Once a month we’ll do a Random Monster Mashup! This could take many forms – maybe see what happens when the monsters fight or team up, think about what kinds of circumstances might result in this situation, and even, if we’re feeling really creative, think about what happens if we stick these two monsters in a teleporter together and hit “SEND.”
This month? It’s Fur versus Scales! Teeth versus More Teeth! Pack Tactics versus Spider Climb!
Dire Wolves versus Giant Lizards!
This is a great combo because, unlike some of our mashups, the two creatures have a lot of points of comparison. In terms of stats, Dire Wolves outperform Giant Lizards by a bit, but that’s not a really interesting way to put these two Beasts head to head.
For our purposes today, let’s think about them as mounts. Both creatures can make excellent mounts for Humanoids who need to get somewhere fast. The choice of mounts will tell us a lot about the people who are riding them.

For example, Giant Lizards are favorites of the Drow. Not just because they fit well into the overall Drow Creepycore aesthetic, but their ability to climb walls and ceilings makes a lot of sense for people who could live their entire lives underground. This allows them to attack from nearly any angle and spread out far more than they would if they were stuck to the ground. A team of Drow riders think three-dimensionally, which turns their cavalry tactics incredibly deadly for foes who are stuck on the ground.
On the other hand, the Dire Wolves are far more vicious. They work wonderfully in groups, knocking their prey to the ground and ganging up on them before they can fight back. They’re also very fast, moving at 50 ft. per round, so any group of Wolfriders is easily going to outpace most foes, pull them to the ground, and make short work of them.
Regardless of the mount, you can build an entire culture just from the beasts they ride. As we talked about in the Giant Lizard entry, their saddle designs, tack materials, decorations – all of these can signal to your Players where these particular Riders have come from, and may point them in the direction they want to go.
We can push this combo further, however. What if some brilliant (or mad) Drow Commander figured out how to train these creatures together? Imagine this person, desperate to prove himself to the Matron Mothers, obtains Wolf cubs from the surface and sets them with newly-hatched Lizards to grow up together?
Through incredible trial-and-error, with the full weight of traditionalist Drow naysayers bearing down on him and all of the highborn of Menzoberranzan talking about him at parties, he manages to create a new Drow Cavalry that is far deadlier than any ever seen before.
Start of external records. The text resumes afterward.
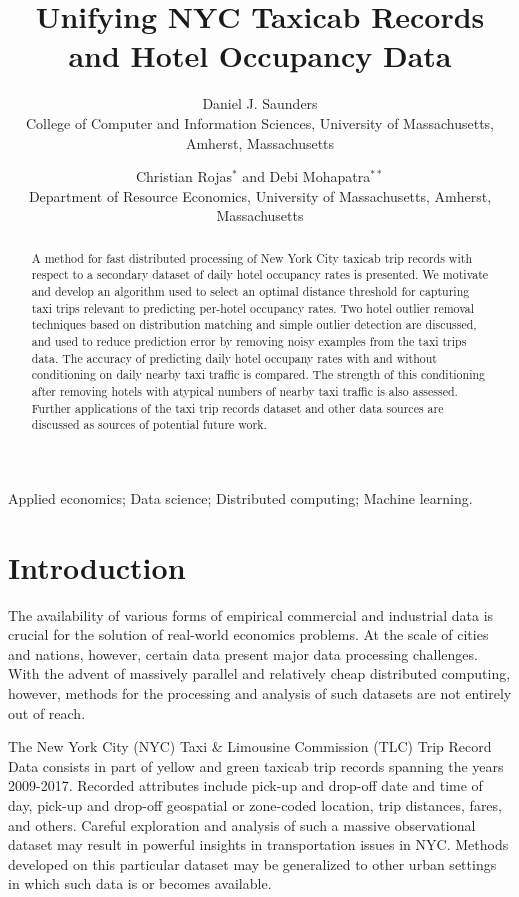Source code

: \documentclass[useAMS, usenatbib]{biom}
\title{Unifying NYC Taxicab Records and Hotel Occupancy Data}
\author
{Daniel J. Saunders \emailx{djsaunde@cs.umass.edu} \\
College of Computer and Information Sciences, University of Massachusetts, Amherst, Massachusetts
\and
Christian Rojas$^{*}$\email{rojas@resecon.umass.edu} and
Debi Mohapatra$^{**}$\email{dmohapatra@umass.edu} \\
Department of Resource Economics, University of Massachusetts, 
Amherst, Massachusetts}
\begin{document}
\label{firstpage}

\begin{abstract}
A method for fast distributed processing of New York City taxicab trip records with respect to a secondary dataset of daily hotel occupancy rates is presented. We motivate and develop an algorithm used to select an optimal distance threshold for capturing taxi trips relevant to predicting per-hotel occupancy rates. Two hotel outlier removal techniques based on distribution matching and simple outlier detection are discussed, and used to reduce prediction error by removing noisy examples from the taxi trips data. The accuracy of predicting daily hotel occupany rates with and without conditioning on daily nearby taxi traffic is compared. The strength of this conditioning after removing hotels with atypical numbers of nearby taxi traffic is also assessed. Further applications of the taxi trip records dataset and other data sources are discussed as sources of potential future work.
\end{abstract}

\begin{keywords}
Applied economics; Data science; Distributed computing; Machine learning.
\end{keywords}

\maketitle

\section{Introduction}
\label{s:intro}

The availability of various forms of empirical commercial and industrial data is crucial for the solution of real-world economics problems. At the scale of cities and nations, however, certain data present major data processing challenges. With the advent of massively parallel and relatively cheap distributed computing, however, methods for the processing and analysis of such datasets are not entirely out of reach.

The New York City (NYC) Taxi \& Limousine Commission (TLC) Trip Record Data consists in part of yellow and green taxicab trip records spanning the years 2009-2017. Recorded attributes include pick-up and drop-off date and time of day, pick-up and drop-off geospatial or zone-coded location, trip distances, fares, and others. Careful exploration and analysis of such a massive observational dataset may result in powerful insights in transportation issues in NYC. Methods developed on this particular dataset may be generalized to other urban settings in which such data is or becomes available.
\end{document}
Now, any force that tries to approach the city is met not only with Drow archers and arcanists out of easy reach on the walls and ceiling, but also with fast, vicious wolfriders on the ground which have developed an unusual glee in tearing down anything they’re pointed at.
This could be a turning point in Drow warfare, and would almost certainly change your campaign world. Whichever Drow House commands the loyalty of this Commander and his hybrid cavalry will have tactics that their rivals cannot counter, which will inevitably skew the balance of power. If you’re running a campaign with Drow at its heart, consider this as a fun way to really shake things up.

We can push this even further, though!
Somewhere, in an arcane laboratory rightfully hidden from society, a mad Wizard decides to hybridize these two terrible creatures. Your Players come across this lab, ruined, spattered with blood, and find the hideous early trials – bodies of scale and fur, twisting at impossible angles, with teeth where no teeth should be. But each one is getting closer to being a finished creature. The Wizard’s notes speak of selling the hybrids to the highest bidder so they can further their experiments to create stranger, more powerful creatures.
It’s not until your Party finds the shredded remains of that wizard that they hear the scuffing of claws, and deep canine growls coming from all around – and above – them that they realize exactly how much trouble they are in. As they desperately try to escape the lab, these terrifying, hissing and howling creatures chase behind them, moving from floor to wall to ceiling in an attempt to tear your Party apart.
And gods help us if they are released into the wild.
Your mount says everything about who you are. Drow choose lizards because they think in three dimensions. Surface raiders choose wolves because speed and pack tactics win battles. When those choices collide – or worse, combine – you get warfare that redefines what ‘cavalry’ means. Pay attention to what people ride. It tells you how they think, how they fight, and how screwed your players are about to be.